I would love to have a greenhouse. I have a Pinterest board full of beautiful glasshouses, ranging from cute cottage types to poly hoop houses. I hate the cold, and the idea of having a warm place to garden through the winter seems like heaven to me.
But.
I live on the 32nd North Parallel, in Jackson, MS. We’re at the same longitude as Tel Aviv, Israel and Savannah, Georgia. It gets hot here. Damned hot. Last year (2023) we had 119 days where the high was over 90 degrees. We only had 17 nights when it went below freezing. A greenhouse would be nice perhaps a month a year, and unbearable the rest of the time.
But a warm place in the winter is not the only benefit you get from gardening under cover. Being able to control the environment, ergonomic plant benches, and storage are also things you get from a greenhouse. I joked that I needed the opposite of a greenhouse. But then I got to thinking.

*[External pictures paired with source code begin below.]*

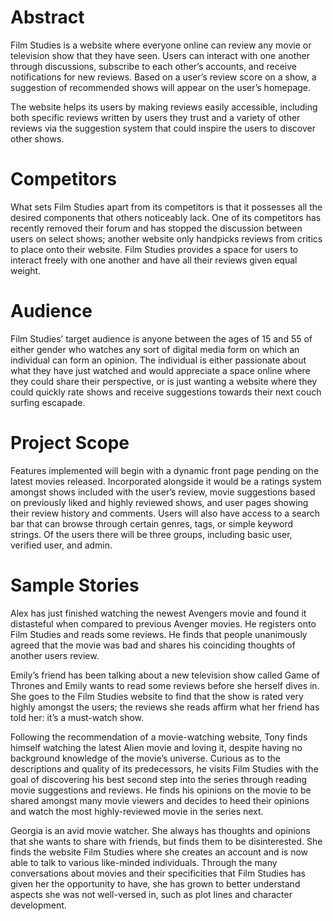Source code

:# Abstract

Film Studies is a website where everyone online can review any movie or television show that they have seen. Users can interact with one another through discussions, subscribe to each other’s accounts, and receive notifications for new reviews. Based on a user’s review score on a show, a suggestion of recommended shows will appear on the user’s homepage.

The website helps its users by making reviews easily accessible, including both specific reviews written by users they trust and a variety of other reviews via the suggestion system that could inspire the users to discover other shows.

# Competitors

What sets Film Studies apart from its competitors is that it possesses all the desired components that others noticeably lack. One of its competitors has recently removed their forum and has stopped the discussion between users on select shows; another website only handpicks reviews from critics to place onto their website. Film Studies provides a space for users to interact freely with one another and have all their reviews given equal weight.

# Audience

Film Studies’ target audience is anyone between the ages of 15 and 55 of either gender who watches any sort of digital media form on which an individual can form an opinion. The individual is either passionate about what they have just watched and would appreciate a space online where they could share their perspective, or is just wanting a website where they could quickly rate shows and receive suggestions towards their next couch surfing escapade.
 

# Project Scope

Features implemented will begin with a dynamic front page pending on the latest movies released. Incorporated alongside it would be a ratings system amongst shows included with the user’s review, movie suggestions based on previously liked and highly reviewed shows, and user pages showing their review history and comments. Users will also have access to a search bar that can browse through certain genres, tags, or simple keyword strings. Of the users there will be three groups, including basic user, verified user, and admin.

# Sample Stories

Alex has just finished watching the newest Avengers movie and found it distasteful when compared to previous Avenger movies. He registers onto Film Studies and reads some reviews. He finds that people unanimously agreed that the movie was bad and shares his coinciding thoughts of another users review.

Emily’s friend has been talking about a new television show called Game of Thrones and Emily wants to read some reviews before she herself dives in. She goes to the Film Studies website to find that the show is rated very highly amongst the users; the reviews she reads affirm what her friend has told her: it’s a must-watch show.

Following the recommendation of a movie-watching website, Tony finds himself watching the latest Alien movie and loving it, despite having no background knowledge of the movie’s universe. Curious as to the descriptions and quality of its predecessors, he visits Film Studies with the goal of discovering his best second step into the series through reading movie suggestions and reviews. He finds his opinions on the movie to be shared amongst many movie viewers and decides to heed their opinions and watch the most highly-reviewed movie in the series next.

Georgia is an avid movie watcher. She always has thoughts and opinions that she wants to share with friends, but finds them to be disinterested. She finds the website Film Studies where she creates an account and is now able to talk to various like-minded individuals. Through the many conversations about movies and their specificities that Film Studies has given her the opportunity to have, she has grown to better understand aspects she was not well-versed in, such as plot lines and character development.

I built myself what I call a shade house. It’s basically a lean-to against the fence. It faces south, and gets full sun the whole year. If I had a greenhouse, this is where it would go. It’s 6×8, and is made like a lean-to pole barn – 4×4 uprights and 2×4 girts. The lath is pressure treated 5 and 1/2 inch wide fence pickets, ripped to 1 and 13/16 inches, so I get three pieces from every picket. They are spaced one picket width apart, so they let 50% sun through.
I originally planned to have lath for the overhead, but it rains 1/3 of the days here, and I plan to use it mostly as a small nursery and to house my plant’s waiting to be planted, so I decided some cover would be nice. The polycarbonate sheets (5 of them) are smoke colored, and came from Home Depot. They let 35% light through, and block the UV. I put it up just like you would tin on a pole barn.
I intend to put crushed rock on the floor, and I think I can manage a small mist set up under the back bench. My plants waiting to be put out are ridiculously happy in there, and it’s at least 10 degrees cooler inside than outside.
I mostly plant perennials, so I can “winter sow” them here, and the few vegetables I start before the last frost day can be started in the shed under lights, the way I do now.
It’s worth noting that I didn’t invent this – orchid growers use something similar called a lath (rhymes with math) house. These days they mostly use shade cloth, but back in the day used strips of wood, or lath.
I plan to greatly increase the number of plants I have in the garden, and plants are expensive! So, I hope this will make it easier for me to grow them from seed and from cuttings. I’ll keep you posted.